[Stored data entries]
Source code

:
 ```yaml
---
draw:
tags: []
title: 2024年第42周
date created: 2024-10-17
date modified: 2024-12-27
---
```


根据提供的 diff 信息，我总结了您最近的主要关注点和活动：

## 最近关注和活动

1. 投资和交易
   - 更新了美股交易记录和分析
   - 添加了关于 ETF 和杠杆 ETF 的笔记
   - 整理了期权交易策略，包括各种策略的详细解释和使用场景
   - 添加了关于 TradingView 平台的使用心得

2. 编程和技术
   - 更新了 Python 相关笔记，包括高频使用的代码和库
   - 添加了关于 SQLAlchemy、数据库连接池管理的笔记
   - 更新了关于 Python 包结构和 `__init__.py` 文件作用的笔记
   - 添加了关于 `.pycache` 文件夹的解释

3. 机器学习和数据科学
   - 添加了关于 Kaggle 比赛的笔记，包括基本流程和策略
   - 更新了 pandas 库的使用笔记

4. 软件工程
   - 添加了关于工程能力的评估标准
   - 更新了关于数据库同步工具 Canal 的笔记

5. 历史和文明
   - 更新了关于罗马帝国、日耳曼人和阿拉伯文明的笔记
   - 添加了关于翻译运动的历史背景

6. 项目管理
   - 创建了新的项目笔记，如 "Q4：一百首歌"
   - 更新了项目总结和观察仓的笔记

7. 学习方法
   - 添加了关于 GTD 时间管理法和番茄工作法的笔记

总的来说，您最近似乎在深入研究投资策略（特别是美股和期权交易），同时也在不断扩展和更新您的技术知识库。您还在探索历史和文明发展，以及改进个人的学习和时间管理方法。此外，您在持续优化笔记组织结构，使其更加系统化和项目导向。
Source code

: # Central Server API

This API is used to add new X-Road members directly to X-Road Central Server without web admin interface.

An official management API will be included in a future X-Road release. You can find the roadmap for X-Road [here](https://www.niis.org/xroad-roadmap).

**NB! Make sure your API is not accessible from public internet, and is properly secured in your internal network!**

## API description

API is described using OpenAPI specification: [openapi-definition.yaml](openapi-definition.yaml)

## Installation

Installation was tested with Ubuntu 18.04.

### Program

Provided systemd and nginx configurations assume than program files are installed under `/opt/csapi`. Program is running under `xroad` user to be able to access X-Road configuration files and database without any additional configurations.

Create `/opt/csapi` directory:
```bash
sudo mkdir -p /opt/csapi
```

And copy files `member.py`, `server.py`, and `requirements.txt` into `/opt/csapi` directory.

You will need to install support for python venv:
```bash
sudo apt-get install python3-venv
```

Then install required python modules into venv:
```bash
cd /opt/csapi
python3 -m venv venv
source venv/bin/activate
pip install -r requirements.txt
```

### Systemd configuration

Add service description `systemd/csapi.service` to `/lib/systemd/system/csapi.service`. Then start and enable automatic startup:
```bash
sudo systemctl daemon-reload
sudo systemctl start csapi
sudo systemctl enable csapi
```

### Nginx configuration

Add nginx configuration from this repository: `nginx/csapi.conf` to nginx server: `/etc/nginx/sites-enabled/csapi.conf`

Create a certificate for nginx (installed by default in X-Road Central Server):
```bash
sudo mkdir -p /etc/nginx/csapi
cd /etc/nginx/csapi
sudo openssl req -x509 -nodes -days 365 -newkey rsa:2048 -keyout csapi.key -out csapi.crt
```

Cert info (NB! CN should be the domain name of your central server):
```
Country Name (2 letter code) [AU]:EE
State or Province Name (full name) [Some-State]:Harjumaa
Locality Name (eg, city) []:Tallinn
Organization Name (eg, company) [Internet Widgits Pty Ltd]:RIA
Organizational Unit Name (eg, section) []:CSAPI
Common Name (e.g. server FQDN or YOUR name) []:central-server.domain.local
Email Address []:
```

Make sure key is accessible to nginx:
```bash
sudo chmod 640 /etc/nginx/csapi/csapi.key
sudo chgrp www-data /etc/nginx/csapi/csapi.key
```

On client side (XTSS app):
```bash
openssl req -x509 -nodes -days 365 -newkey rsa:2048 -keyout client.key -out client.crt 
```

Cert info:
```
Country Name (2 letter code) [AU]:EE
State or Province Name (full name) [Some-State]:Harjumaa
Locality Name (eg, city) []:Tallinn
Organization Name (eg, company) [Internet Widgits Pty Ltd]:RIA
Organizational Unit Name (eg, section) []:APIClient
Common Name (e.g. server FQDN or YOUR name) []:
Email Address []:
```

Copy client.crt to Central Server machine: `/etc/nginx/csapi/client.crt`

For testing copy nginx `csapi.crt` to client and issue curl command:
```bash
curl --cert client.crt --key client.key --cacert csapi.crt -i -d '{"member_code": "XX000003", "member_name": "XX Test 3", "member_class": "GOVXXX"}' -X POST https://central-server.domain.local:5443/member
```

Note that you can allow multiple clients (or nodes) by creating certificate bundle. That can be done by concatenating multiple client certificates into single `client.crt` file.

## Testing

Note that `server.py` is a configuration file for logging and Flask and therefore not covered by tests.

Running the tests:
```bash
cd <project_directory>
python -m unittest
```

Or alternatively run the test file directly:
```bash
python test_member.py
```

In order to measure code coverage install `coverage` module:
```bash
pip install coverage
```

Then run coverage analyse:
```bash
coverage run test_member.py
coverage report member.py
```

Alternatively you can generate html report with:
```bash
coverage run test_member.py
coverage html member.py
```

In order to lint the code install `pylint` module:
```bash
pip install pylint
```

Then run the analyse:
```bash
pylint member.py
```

Task details: The output should match the records above exactly, entry for entry.

Reply:
Source code

:
 ```yaml
---
draw:
tags: []
title: 2024年第42周
date created: 2024-10-17
date modified: 2024-12-27
---
```


根据提供的 diff 信息，我总结了您最近的主要关注点和活动：

## 最近关注和活动

1. 投资和交易
   - 更新了美股交易记录和分析
   - 添加了关于 ETF 和杠杆 ETF 的笔记
   - 整理了期权交易策略，包括各种策略的详细解释和使用场景
   - 添加了关于 TradingView 平台的使用心得

2. 编程和技术
   - 更新了 Python 相关笔记，包括高频使用的代码和库
   - 添加了关于 SQLAlchemy、数据库连接池管理的笔记
   - 更新了关于 Python 包结构和 `__init__.py` 文件作用的笔记
   - 添加了关于 `.pycache` 文件夹的解释

3. 机器学习和数据科学
   - 添加了关于 Kaggle 比赛的笔记，包括基本流程和策略
   - 更新了 pandas 库的使用笔记

4. 软件工程
   - 添加了关于工程能力的评估标准
   - 更新了关于数据库同步工具 Canal 的笔记

5. 历史和文明
   - 更新了关于罗马帝国、日耳曼人和阿拉伯文明的笔记
   - 添加了关于翻译运动的历史背景

6. 项目管理
   - 创建了新的项目笔记，如 "Q4：一百首歌"
   - 更新了项目总结和观察仓的笔记

7. 学习方法
   - 添加了关于 GTD 时间管理法和番茄工作法的笔记

总的来说，您最近似乎在深入研究投资策略（特别是美股和期权交易），同时也在不断扩展和更新您的技术知识库。您还在探索历史和文明发展，以及改进个人的学习和时间管理方法。此外，您在持续优化笔记组织结构，使其更加系统化和项目导向。
Source code

: # Central Server API

This API is used to add new X-Road members directly to X-Road Central Server without web admin interface.

An official management API will be included in a future X-Road release. You can find the roadmap for X-Road [here](https://www.niis.org/xroad-roadmap).

**NB! Make sure your API is not accessible from public internet, and is properly secured in your internal network!**

## API description

API is described using OpenAPI specification: [openapi-definition.yaml](openapi-definition.yaml)

## Installation

Installation was tested with Ubuntu 18.04.

### Program

Provided systemd and nginx configurations assume than program files are installed under `/opt/csapi`. Program is running under `xroad` user to be able to access X-Road configuration files and database without any additional configurations.

Create `/opt/csapi` directory:
```bash
sudo mkdir -p /opt/csapi
```

And copy files `member.py`, `server.py`, and `requirements.txt` into `/opt/csapi` directory.

You will need to install support for python venv:
```bash
sudo apt-get install python3-venv
```

Then install required python modules into venv:
```bash
cd /opt/csapi
python3 -m venv venv
source venv/bin/activate
pip install -r requirements.txt
```

### Systemd configuration

Add service description `systemd/csapi.service` to `/lib/systemd/system/csapi.service`. Then start and enable automatic startup:
```bash
sudo systemctl daemon-reload
sudo systemctl start csapi
sudo systemctl enable csapi
```

### Nginx configuration

Add nginx configuration from this repository: `nginx/csapi.conf` to nginx server: `/etc/nginx/sites-enabled/csapi.conf`

Create a certificate for nginx (installed by default in X-Road Central Server):
```bash
sudo mkdir -p /etc/nginx/csapi
cd /etc/nginx/csapi
sudo openssl req -x509 -nodes -days 365 -newkey rsa:2048 -keyout csapi.key -out csapi.crt
```

Cert info (NB! CN should be the domain name of your central server):
```
Country Name (2 letter code) [AU]:EE
State or Province Name (full name) [Some-State]:Harjumaa
Locality Name (eg, city) []:Tallinn
Organization Name (eg, company) [Internet Widgits Pty Ltd]:RIA
Organizational Unit Name (eg, section) []:CSAPI
Common Name (e.g. server FQDN or YOUR name) []:central-server.domain.local
Email Address []:
```

Make sure key is accessible to nginx:
```bash
sudo chmod 640 /etc/nginx/csapi/csapi.key
sudo chgrp www-data /etc/nginx/csapi/csapi.key
```

On client side (XTSS app):
```bash
openssl req -x509 -nodes -days 365 -newkey rsa:2048 -keyout client.key -out client.crt 
```

Cert info:
```
Country Name (2 letter code) [AU]:EE
State or Province Name (full name) [Some-State]:Harjumaa
Locality Name (eg, city) []:Tallinn
Organization Name (eg, company) [Internet Widgits Pty Ltd]:RIA
Organizational Unit Name (eg, section) []:APIClient
Common Name (e.g. server FQDN or YOUR name) []:
Email Address []:
```

Copy client.crt to Central Server machine: `/etc/nginx/csapi/client.crt`

For testing copy nginx `csapi.crt` to client and issue curl command:
```bash
curl --cert client.crt --key client.key --cacert csapi.crt -i -d '{"member_code": "XX000003", "member_name": "XX Test 3", "member_class": "GOVXXX"}' -X POST https://central-server.domain.local:5443/member
```

Note that you can allow multiple clients (or nodes) by creating certificate bundle. That can be done by concatenating multiple client certificates into single `client.crt` file.

## Testing

Note that `server.py` is a configuration file for logging and Flask and therefore not covered by tests.

Running the tests:
```bash
cd <project_directory>
python -m unittest
```

Or alternatively run the test file directly:
```bash
python test_member.py
```

In order to measure code coverage install `coverage` module:
```bash
pip install coverage
```

Then run coverage analyse:
```bash
coverage run test_member.py
coverage report member.py
```

Alternatively you can generate html report with:
```bash
coverage run test_member.py
coverage html member.py
```

In order to lint the code install `pylint` module:
```bash
pip install pylint
```

Then run the analyse:
```bash
pylint member.py
```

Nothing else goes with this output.